An Initial Investigation Using Augmented Toys and Statistical Models to Automatically Categorize Object Play Behaviors

Background: The way in which infants play with objects can be indicative of their developmental progress and may serve as an early indicator for autism spectrum disorders. To better quantify these indicators, retrospective video studies have been used to correlate differences in object play among infants with subsequent diagnoses. Such studies require laborious video annotation. While computers can assist in the coding process, it remains a bottleneck where researchers must repeatedly inspect video at speeds much slower than real-time to indicate points of interest. To help alleviate this bottleneck we are exploring automated methods for collecting and annotating developmental data during object play. In particular, we are using computer algorithms that leverage statistical models to process data collected from our toys containing embedded wireless sensors.

Objectives: Our goal is to use neurotypical adults to determine if wireless sensors embedded in toys can provide sufficient data for the creation of statistical models of play behaviors. We will also automatically provide quantitative measures of object play similar to those produced by coding schemes used in retrospective video studies.

Methods: Five neurotypical adults were recruited. Each subject participated in a minimum of two play sessions lasting 7 – 26 minutes (µ=16.32 minutes, σ=7.17 minutes). Five augmented toys collected data at each session as participants performed loosely defined scenarios that included exploratory, relational, and functional play tasks. A total of 12 sessions were completed resulting in 3.8 hours (228.49 minutes) of sensor data containing 3,999 instances of object play. The data was independently labeled by two people with 24 possible primary actions for each toy (120 distinct classes). Statistical models were constructed using aggregate features computed over short temporal windows. Models were trained for specific play behaviors, toys, and a general binary categorization of relational play, using the iterative AdaBoost framework.

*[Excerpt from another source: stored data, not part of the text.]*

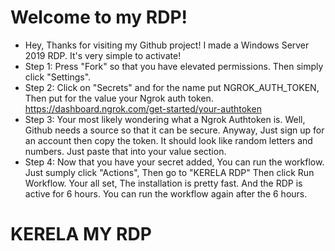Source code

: # Welcome to my RDP!
- Hey, Thanks for visiting my Github project! I made a Windows Server 2019 RDP. It's very simple to activate!
- Step 1: Press "Fork" so that you have elevated permissions. Then simply click "Settings".
- Step 2: Click on "Secrets" and for the name put NGROK_AUTH_TOKEN, Then put for the value your Ngrok auth token. https://dashboard.ngrok.com/get-started/your-authtoken
- Step 3: Your most likely wondering what a Ngrok Authtoken is. Well, Github needs a source so that it can be secure. Anyway, Just sign up for an account then copy
the token. It should look like random letters and numbers. Just paste that into your value section.
- Step 4: Now that you have your secret added, You can run the workflow. Just sumply click "Actions", Then go to "KERELA RDP" Then click Run Workflow. Your all set,
The installation is pretty fast. And the RDP is active for 6 hours. You can run the workflow again after the 6 hours.
# KERELA MY RDP 
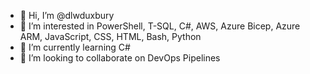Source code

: - 👋 Hi, I’m @dlwduxbury
- 👀 I’m interested in PowerShell, T-SQL, C#, AWS, Azure Bicep, Azure ARM, JavaScript, CSS, HTML, Bash, Python
- 🌱 I’m currently learning C#
- 💞️ I’m looking to collaborate on DevOps Pipelines


<!---
dlwduxbury/dlwduxbury is a ✨ special ✨ repository because its `README.md` (this file) appears on your GitHub profile.
You can click the Preview link to take a look at your changes.
--->
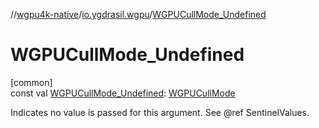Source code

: //[wgpu4k-native](../../index.md)/[io.ygdrasil.wgpu](index.md)/[WGPUCullMode_Undefined](-w-g-p-u-cull-mode_-undefined.md)

# WGPUCullMode_Undefined

[common]\
const val [WGPUCullMode_Undefined](-w-g-p-u-cull-mode_-undefined.md): [WGPUCullMode](-w-g-p-u-cull-mode/index.md)

Indicates no value is passed for this argument. See @ref SentinelValues.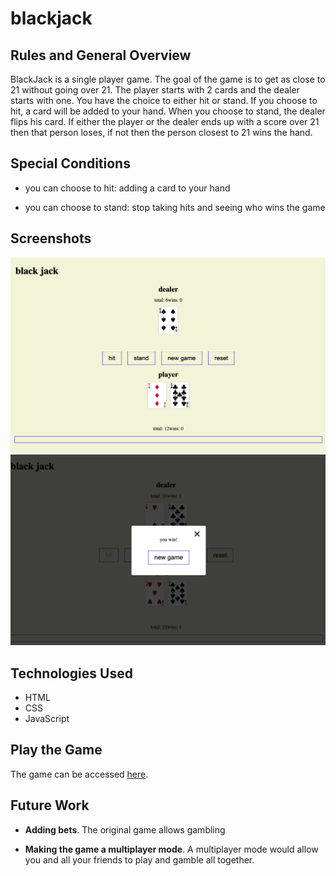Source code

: # **blackjack**

## Rules and General Overview


BlackJack is a single player game. The goal of the game is to get as close to 21 without going over 21. The player starts with 2 cards and the dealer starts with one. You have the choice to either hit or stand. If you choose to hit, a card will be added to your hand. When you choose to stand, the dealer flips his card. If either the player or the dealer ends up with a score over 21 then that person loses, if not then the person closest to 21 wins the hand.


## Special Conditions

- you can choose to hit: adding a card to your hand

- you can choose to stand: stop taking hits and seeing who wins the game

## Screenshots

![Starting game board](starting.png)
![Final game board](ending.png)

## Technologies Used

- HTML
- CSS
- JavaScript

## Play the Game

The game can be accessed [here](https://mateasguenette.github.io/blackjackgame2/). 

## Future Work

- **Adding bets**. The original game allows gambling

- **Making the game a multiplayer mode**. A multiplayer mode would allow you and all your friends to play and gamble all  together.

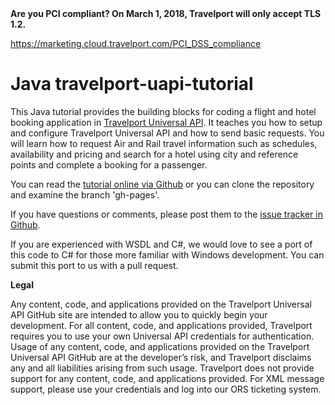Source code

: 

<a>
<b>Are you PCI compliant? On March 1, 2018, Travelport will only accept TLS 1.2.</b>
 
https://marketing.cloud.travelport.com/PCI_DSS_compliance

</a>



Java travelport-uapi-tutorial
========================

This Java tutorial provides the building blocks for coding a flight and hotel booking application in [Travelport Universal API](http://developer.travelport.com/app/developer-network/universal-api). It teaches you how to setup and configure Travelport Universal API and how to send basic requests. You will learn how to request Air and Rail travel information such as schedules, availability and pricing and search for a hotel using city and reference points and complete a booking for a passenger. 

You can read the [tutorial online via Github](http://travelport.github.com/travelport-uapi-tutorial/) or you can clone the repository and examine the branch 'gh-pages'.

If you have questions or comments, please post them to the [issue tracker in Github](https://github.com/Travelport/travelport-uapi-tutorial/issues).

If you are experienced with WSDL and C#, we would love to see a port of this code to C# for those more familiar with Windows development. You can submit this port to us with a pull request.

<b>Legal</b>

Any content, code, and applications provided on the Travelport Universal API GitHub site are intended to allow you to quickly begin your development. For all content, code, and applications provided, Travelport requires you to use your own Universal API credentials for authentication. Usage of any content, code, and applications provided on the Travelport Universal API GitHub are at the developer’s risk, and Travelport disclaims any and all liabilities arising from such usage. Travelport does not provide support for any content, code, and applications provided. For XML message support, please use your credentials and log into our ORS ticketing system.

Results: Models trained to identify the 24 different instances of object play (across all participants) for 5 distinct toys performed with an average frame-level accuracy of 41.7%, while models trained to identify the 24 play behaviors regardless of the toy's form factor performed with an average accuracy of 30.1%. These numbers improve by approximately 10% if the models are trained in a user-dependent fashion. The more generalized binary model had an average recall of 99.0% for instances of relational play (only missing 1.0%). However, a high number of false detections were also identified, causing very low precision.

Conclusions: While more research is required, early results demonstrate that augmented toys can capture sufficient information about object play allowing the generation of statistical models which automatically filter data for later review. Our models seldom omit play events, however extra events are detected. Researchers may easily dismiss these false detections as erroneous. Our results indicate that automatic processing methods have the potential to dramatically reduce the amount of time researchers spend coding data and allow them to more rapidly ask and answer relevant questions about object play and how it relates to a diagnosis of autism spectrum disorders.